Saved entries:

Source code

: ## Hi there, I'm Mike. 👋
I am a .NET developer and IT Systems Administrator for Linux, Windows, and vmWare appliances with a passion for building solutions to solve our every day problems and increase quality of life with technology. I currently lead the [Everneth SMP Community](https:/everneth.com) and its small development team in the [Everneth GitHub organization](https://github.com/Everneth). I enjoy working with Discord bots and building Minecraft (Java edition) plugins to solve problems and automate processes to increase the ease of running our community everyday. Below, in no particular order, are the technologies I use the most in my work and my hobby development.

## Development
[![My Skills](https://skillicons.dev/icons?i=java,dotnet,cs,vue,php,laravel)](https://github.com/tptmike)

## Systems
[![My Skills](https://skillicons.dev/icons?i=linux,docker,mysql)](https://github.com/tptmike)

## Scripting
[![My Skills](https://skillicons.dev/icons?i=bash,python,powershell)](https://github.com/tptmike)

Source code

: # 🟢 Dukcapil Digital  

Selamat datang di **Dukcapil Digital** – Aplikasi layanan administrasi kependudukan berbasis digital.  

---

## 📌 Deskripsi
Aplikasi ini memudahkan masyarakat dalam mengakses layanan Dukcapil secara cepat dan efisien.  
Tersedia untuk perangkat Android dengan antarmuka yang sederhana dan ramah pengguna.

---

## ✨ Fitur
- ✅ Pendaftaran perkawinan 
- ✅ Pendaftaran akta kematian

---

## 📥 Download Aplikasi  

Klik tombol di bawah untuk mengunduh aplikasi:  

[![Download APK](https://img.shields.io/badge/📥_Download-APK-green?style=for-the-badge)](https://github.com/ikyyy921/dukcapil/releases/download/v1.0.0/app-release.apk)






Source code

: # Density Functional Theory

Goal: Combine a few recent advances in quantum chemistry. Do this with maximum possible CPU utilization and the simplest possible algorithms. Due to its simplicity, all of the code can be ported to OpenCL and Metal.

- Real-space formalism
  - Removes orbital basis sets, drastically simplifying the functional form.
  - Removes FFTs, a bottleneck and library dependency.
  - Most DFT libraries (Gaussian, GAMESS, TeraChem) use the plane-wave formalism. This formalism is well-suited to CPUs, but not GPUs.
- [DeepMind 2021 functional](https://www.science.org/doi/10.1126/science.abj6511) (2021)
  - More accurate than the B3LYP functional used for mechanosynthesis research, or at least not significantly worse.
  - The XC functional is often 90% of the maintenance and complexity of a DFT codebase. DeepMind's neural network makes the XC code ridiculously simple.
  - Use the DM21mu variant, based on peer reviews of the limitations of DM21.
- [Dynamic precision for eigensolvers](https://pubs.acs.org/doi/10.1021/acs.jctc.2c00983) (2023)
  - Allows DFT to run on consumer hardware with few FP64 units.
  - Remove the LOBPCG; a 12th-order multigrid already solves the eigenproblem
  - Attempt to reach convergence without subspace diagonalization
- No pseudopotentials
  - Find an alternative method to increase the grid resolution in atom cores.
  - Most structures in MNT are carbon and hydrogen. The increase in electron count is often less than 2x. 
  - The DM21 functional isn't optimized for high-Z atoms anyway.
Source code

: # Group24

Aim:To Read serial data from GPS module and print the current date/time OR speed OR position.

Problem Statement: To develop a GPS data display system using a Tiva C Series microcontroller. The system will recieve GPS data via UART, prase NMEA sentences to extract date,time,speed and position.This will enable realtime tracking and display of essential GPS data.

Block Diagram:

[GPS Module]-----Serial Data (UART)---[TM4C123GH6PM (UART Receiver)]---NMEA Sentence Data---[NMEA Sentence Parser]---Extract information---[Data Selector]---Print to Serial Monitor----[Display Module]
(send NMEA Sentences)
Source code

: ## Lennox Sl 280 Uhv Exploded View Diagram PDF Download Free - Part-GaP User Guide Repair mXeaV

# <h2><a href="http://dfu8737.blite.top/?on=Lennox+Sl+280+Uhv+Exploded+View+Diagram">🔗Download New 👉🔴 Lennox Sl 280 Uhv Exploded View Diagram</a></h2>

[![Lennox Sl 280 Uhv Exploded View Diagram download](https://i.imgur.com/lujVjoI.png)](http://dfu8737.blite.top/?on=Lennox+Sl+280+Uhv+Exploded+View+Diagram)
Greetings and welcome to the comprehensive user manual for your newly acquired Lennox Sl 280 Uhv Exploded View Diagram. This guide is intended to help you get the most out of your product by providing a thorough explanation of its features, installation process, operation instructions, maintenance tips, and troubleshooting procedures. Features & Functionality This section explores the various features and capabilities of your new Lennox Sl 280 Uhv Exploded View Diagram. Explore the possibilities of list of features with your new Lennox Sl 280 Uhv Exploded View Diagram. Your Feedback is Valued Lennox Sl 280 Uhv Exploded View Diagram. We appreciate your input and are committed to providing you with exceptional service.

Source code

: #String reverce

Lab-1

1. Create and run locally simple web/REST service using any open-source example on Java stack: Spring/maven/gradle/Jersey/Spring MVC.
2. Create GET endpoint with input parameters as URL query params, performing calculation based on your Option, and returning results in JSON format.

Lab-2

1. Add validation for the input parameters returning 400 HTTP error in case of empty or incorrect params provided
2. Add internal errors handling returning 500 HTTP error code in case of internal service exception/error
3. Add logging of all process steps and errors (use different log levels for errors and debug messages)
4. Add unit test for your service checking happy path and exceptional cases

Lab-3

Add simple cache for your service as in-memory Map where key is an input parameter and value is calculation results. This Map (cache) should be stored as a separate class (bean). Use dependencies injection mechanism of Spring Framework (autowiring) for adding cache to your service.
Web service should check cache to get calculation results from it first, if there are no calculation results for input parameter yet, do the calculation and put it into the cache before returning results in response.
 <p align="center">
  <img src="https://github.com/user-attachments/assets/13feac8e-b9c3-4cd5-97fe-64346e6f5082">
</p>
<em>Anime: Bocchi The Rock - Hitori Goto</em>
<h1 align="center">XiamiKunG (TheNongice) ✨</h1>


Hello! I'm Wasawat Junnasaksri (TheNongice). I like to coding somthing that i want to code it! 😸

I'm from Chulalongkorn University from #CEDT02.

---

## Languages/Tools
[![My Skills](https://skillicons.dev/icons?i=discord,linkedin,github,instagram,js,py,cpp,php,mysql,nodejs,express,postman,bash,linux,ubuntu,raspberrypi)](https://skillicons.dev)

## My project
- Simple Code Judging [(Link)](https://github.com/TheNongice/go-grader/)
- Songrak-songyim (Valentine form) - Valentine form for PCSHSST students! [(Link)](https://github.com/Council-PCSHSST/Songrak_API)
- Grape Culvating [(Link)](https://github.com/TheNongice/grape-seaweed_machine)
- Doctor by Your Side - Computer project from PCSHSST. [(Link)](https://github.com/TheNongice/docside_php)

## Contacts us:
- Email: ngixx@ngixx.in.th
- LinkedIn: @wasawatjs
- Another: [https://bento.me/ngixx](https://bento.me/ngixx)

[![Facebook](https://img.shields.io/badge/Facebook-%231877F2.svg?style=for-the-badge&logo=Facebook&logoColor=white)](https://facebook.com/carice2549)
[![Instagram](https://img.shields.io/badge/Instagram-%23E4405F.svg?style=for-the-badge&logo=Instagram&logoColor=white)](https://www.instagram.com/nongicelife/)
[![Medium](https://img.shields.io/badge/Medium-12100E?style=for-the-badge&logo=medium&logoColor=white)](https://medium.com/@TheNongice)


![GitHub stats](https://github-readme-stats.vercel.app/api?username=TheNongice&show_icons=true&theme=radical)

TASK PROMPT: Make sure every record is repeated exactly.

ANSWER SECTION:
Source code

: ## Hi there, I'm Mike. 👋
I am a .NET developer and IT Systems Administrator for Linux, Windows, and vmWare appliances with a passion for building solutions to solve our every day problems and increase quality of life with technology. I currently lead the [Everneth SMP Community](https:/everneth.com) and its small development team in the [Everneth GitHub organization](https://github.com/Everneth). I enjoy working with Discord bots and building Minecraft (Java edition) plugins to solve problems and automate processes to increase the ease of running our community everyday. Below, in no particular order, are the technologies I use the most in my work and my hobby development.

## Development
[![My Skills](https://skillicons.dev/icons?i=java,dotnet,cs,vue,php,laravel)](https://github.com/tptmike)

## Systems
[![My Skills](https://skillicons.dev/icons?i=linux,docker,mysql)](https://github.com/tptmike)

## Scripting
[![My Skills](https://skillicons.dev/icons?i=bash,python,powershell)](https://github.com/tptmike)

Source code

: # 🟢 Dukcapil Digital  

Selamat datang di **Dukcapil Digital** – Aplikasi layanan administrasi kependudukan berbasis digital.  

---

## 📌 Deskripsi
Aplikasi ini memudahkan masyarakat dalam mengakses layanan Dukcapil secara cepat dan efisien.  
Tersedia untuk perangkat Android dengan antarmuka yang sederhana dan ramah pengguna.

---

## ✨ Fitur
- ✅ Pendaftaran perkawinan 
- ✅ Pendaftaran akta kematian

---

## 📥 Download Aplikasi  

Klik tombol di bawah untuk mengunduh aplikasi:  

[![Download APK](https://img.shields.io/badge/📥_Download-APK-green?style=for-the-badge)](https://github.com/ikyyy921/dukcapil/releases/download/v1.0.0/app-release.apk)






Source code

: # Density Functional Theory

Goal: Combine a few recent advances in quantum chemistry. Do this with maximum possible CPU utilization and the simplest possible algorithms. Due to its simplicity, all of the code can be ported to OpenCL and Metal.

- Real-space formalism
  - Removes orbital basis sets, drastically simplifying the functional form.
  - Removes FFTs, a bottleneck and library dependency.
  - Most DFT libraries (Gaussian, GAMESS, TeraChem) use the plane-wave formalism. This formalism is well-suited to CPUs, but not GPUs.
- [DeepMind 2021 functional](https://www.science.org/doi/10.1126/science.abj6511) (2021)
  - More accurate than the B3LYP functional used for mechanosynthesis research, or at least not significantly worse.
  - The XC functional is often 90% of the maintenance and complexity of a DFT codebase. DeepMind's neural network makes the XC code ridiculously simple.
  - Use the DM21mu variant, based on peer reviews of the limitations of DM21.
- [Dynamic precision for eigensolvers](https://pubs.acs.org/doi/10.1021/acs.jctc.2c00983) (2023)
  - Allows DFT to run on consumer hardware with few FP64 units.
  - Remove the LOBPCG; a 12th-order multigrid already solves the eigenproblem
  - Attempt to reach convergence without subspace diagonalization
- No pseudopotentials
  - Find an alternative method to increase the grid resolution in atom cores.
  - Most structures in MNT are carbon and hydrogen. The increase in electron count is often less than 2x. 
  - The DM21 functional isn't optimized for high-Z atoms anyway.
Source code

: # Group24

Aim:To Read serial data from GPS module and print the current date/time OR speed OR position.

Problem Statement: To develop a GPS data display system using a Tiva C Series microcontroller. The system will recieve GPS data via UART, prase NMEA sentences to extract date,time,speed and position.This will enable realtime tracking and display of essential GPS data.

Block Diagram:

[GPS Module]-----Serial Data (UART)---[TM4C123GH6PM (UART Receiver)]---NMEA Sentence Data---[NMEA Sentence Parser]---Extract information---[Data Selector]---Print to Serial Monitor----[Display Module]
(send NMEA Sentences)
Source code

: ## Lennox Sl 280 Uhv Exploded View Diagram PDF Download Free - Part-GaP User Guide Repair mXeaV

# <h2><a href="http://dfu8737.blite.top/?on=Lennox+Sl+280+Uhv+Exploded+View+Diagram">🔗Download New 👉🔴 Lennox Sl 280 Uhv Exploded View Diagram</a></h2>

[![Lennox Sl 280 Uhv Exploded View Diagram download](https://i.imgur.com/lujVjoI.png)](http://dfu8737.blite.top/?on=Lennox+Sl+280+Uhv+Exploded+View+Diagram)
Greetings and welcome to the comprehensive user manual for your newly acquired Lennox Sl 280 Uhv Exploded View Diagram. This guide is intended to help you get the most out of your product by providing a thorough explanation of its features, installation process, operation instructions, maintenance tips, and troubleshooting procedures. Features & Functionality This section explores the various features and capabilities of your new Lennox Sl 280 Uhv Exploded View Diagram. Explore the possibilities of list of features with your new Lennox Sl 280 Uhv Exploded View Diagram. Your Feedback is Valued Lennox Sl 280 Uhv Exploded View Diagram. We appreciate your input and are committed to providing you with exceptional service.

Source code

: #String reverce

Lab-1

1. Create and run locally simple web/REST service using any open-source example on Java stack: Spring/maven/gradle/Jersey/Spring MVC.
2. Create GET endpoint with input parameters as URL query params, performing calculation based on your Option, and returning results in JSON format.

Lab-2

1. Add validation for the input parameters returning 400 HTTP error in case of empty or incorrect params provided
2. Add internal errors handling returning 500 HTTP error code in case of internal service exception/error
3. Add logging of all process steps and errors (use different log levels for errors and debug messages)
4. Add unit test for your service checking happy path and exceptional cases

Lab-3

Add simple cache for your service as in-memory Map where key is an input parameter and value is calculation results. This Map (cache) should be stored as a separate class (bean). Use dependencies injection mechanism of Spring Framework (autowiring) for adding cache to your service.
Web service should check cache to get calculation results from it first, if there are no calculation results for input parameter yet, do the calculation and put it into the cache before returning results in response.
 <p align="center">
  <img src="https://github.com/user-attachments/assets/13feac8e-b9c3-4cd5-97fe-64346e6f5082">
</p>
<em>Anime: Bocchi The Rock - Hitori Goto</em>
<h1 align="center">XiamiKunG (TheNongice) ✨</h1>


Hello! I'm Wasawat Junnasaksri (TheNongice). I like to coding somthing that i want to code it! 😸

I'm from Chulalongkorn University from #CEDT02.

---

## Languages/Tools
[![My Skills](https://skillicons.dev/icons?i=discord,linkedin,github,instagram,js,py,cpp,php,mysql,nodejs,express,postman,bash,linux,ubuntu,raspberrypi)](https://skillicons.dev)

## My project
- Simple Code Judging [(Link)](https://github.com/TheNongice/go-grader/)
- Songrak-songyim (Valentine form) - Valentine form for PCSHSST students! [(Link)](https://github.com/Council-PCSHSST/Songrak_API)
- Grape Culvating [(Link)](https://github.com/TheNongice/grape-seaweed_machine)
- Doctor by Your Side - Computer project from PCSHSST. [(Link)](https://github.com/TheNongice/docside_php)

## Contacts us:
- Email: ngixx@ngixx.in.th
- LinkedIn: @wasawatjs
- Another: [https://bento.me/ngixx](https://bento.me/ngixx)

[![Facebook](https://img.shields.io/badge/Facebook-%231877F2.svg?style=for-the-badge&logo=Facebook&logoColor=white)](https://facebook.com/carice2549)
[![Instagram](https://img.shields.io/badge/Instagram-%23E4405F.svg?style=for-the-badge&logo=Instagram&logoColor=white)](https://www.instagram.com/nongicelife/)
[![Medium](https://img.shields.io/badge/Medium-12100E?style=for-the-badge&logo=medium&logoColor=white)](https://medium.com/@TheNongice)


![GitHub stats](https://github-readme-stats.vercel.app/api?username=TheNongice&show_icons=true&theme=radical)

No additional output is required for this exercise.